Note. NJ = Average number of cases per group. NG = Number of groups. ICC = Intraclass correlation coefficient. Bias in γ₀₁, γ₁₀, γ₁₁, and γ₂₀ standard errors were calculated by subtracting those from those from a model with a random X₁ slope (Model 2) from these standard errors from a model with a fixed X₁ slope (Model 1).

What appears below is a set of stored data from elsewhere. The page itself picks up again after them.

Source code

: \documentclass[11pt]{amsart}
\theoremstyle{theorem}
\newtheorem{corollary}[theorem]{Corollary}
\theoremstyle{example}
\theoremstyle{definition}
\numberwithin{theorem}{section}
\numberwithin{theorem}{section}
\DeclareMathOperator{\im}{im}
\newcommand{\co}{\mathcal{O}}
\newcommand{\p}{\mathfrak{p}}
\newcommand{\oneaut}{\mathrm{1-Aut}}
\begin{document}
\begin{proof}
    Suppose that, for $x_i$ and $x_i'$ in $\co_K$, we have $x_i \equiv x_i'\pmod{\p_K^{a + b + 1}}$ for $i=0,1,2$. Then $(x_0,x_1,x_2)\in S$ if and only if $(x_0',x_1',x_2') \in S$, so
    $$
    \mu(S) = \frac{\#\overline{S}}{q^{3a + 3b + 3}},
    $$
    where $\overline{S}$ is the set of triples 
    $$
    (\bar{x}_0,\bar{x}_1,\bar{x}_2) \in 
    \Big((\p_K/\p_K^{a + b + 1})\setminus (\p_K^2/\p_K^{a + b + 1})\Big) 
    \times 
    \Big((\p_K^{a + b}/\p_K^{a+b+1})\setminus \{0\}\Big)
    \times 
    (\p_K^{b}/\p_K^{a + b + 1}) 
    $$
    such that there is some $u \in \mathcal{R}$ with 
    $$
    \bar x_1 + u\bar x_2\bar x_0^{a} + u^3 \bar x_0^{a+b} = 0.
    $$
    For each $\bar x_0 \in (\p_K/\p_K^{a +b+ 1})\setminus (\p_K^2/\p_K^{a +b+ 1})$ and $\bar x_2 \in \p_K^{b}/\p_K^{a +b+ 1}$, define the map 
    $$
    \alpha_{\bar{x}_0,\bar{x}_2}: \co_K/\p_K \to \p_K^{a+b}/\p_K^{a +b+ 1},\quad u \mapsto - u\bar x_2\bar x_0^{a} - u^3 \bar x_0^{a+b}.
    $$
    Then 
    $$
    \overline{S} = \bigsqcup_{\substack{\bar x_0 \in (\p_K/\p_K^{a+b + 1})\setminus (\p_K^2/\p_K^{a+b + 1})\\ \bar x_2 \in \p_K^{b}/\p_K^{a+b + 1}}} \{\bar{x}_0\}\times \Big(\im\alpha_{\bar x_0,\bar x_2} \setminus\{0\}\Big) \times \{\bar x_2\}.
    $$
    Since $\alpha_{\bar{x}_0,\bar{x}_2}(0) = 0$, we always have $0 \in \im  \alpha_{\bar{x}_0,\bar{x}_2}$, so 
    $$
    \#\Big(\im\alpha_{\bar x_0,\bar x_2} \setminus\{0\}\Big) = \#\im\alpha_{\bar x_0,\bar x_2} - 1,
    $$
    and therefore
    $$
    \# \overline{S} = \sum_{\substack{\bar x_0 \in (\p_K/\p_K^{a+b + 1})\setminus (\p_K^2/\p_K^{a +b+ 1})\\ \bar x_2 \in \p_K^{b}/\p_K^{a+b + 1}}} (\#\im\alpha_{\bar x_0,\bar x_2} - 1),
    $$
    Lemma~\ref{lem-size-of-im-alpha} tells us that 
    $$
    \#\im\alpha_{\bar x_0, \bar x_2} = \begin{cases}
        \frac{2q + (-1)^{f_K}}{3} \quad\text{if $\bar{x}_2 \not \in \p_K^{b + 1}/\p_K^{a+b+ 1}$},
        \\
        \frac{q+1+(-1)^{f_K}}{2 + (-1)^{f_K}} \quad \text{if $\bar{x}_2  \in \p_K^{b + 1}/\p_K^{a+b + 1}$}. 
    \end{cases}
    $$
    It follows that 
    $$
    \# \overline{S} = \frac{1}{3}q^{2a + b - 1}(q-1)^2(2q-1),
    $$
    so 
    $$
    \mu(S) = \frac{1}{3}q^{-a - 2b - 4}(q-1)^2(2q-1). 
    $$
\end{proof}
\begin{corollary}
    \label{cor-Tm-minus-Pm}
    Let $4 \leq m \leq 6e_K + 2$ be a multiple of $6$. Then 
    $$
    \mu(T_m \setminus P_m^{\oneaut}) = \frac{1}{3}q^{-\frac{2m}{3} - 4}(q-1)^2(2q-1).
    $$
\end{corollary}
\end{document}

It is interesting to note that varying the amount of slope variance produced little bias in the standard errors for γ₂₀. In general, the amount of bias was similar to that for the standard errors of γ₀₁. In addition, the degree of correlation between slopes did not appear to impact the bias in the standard errors for γ₁₀ and γ₁₁. For example, when the correlation was .00, the bias in the standard errors for γ₁₀ was -.009 with a Cohen’s d of -0.28. When the correlation equaled .90, the bias equaled -.010 with a Cohen’s d of -0.32. The amount of between group variance in the Level 1 predictors had little effect on the bias in the standard errors. Bias estimates for the standard errors of γ₁₀ were -.010 with a Cohen’s d of -0.30 when there was no between group variance in X₁, and -.009 with a Cohen’s d of -0.29 when between group variance was 0.5. We found similar results for γ₁₁. The between group variance conditions for X₂ produced biases and effect sizes that mimicked the findings for X₁.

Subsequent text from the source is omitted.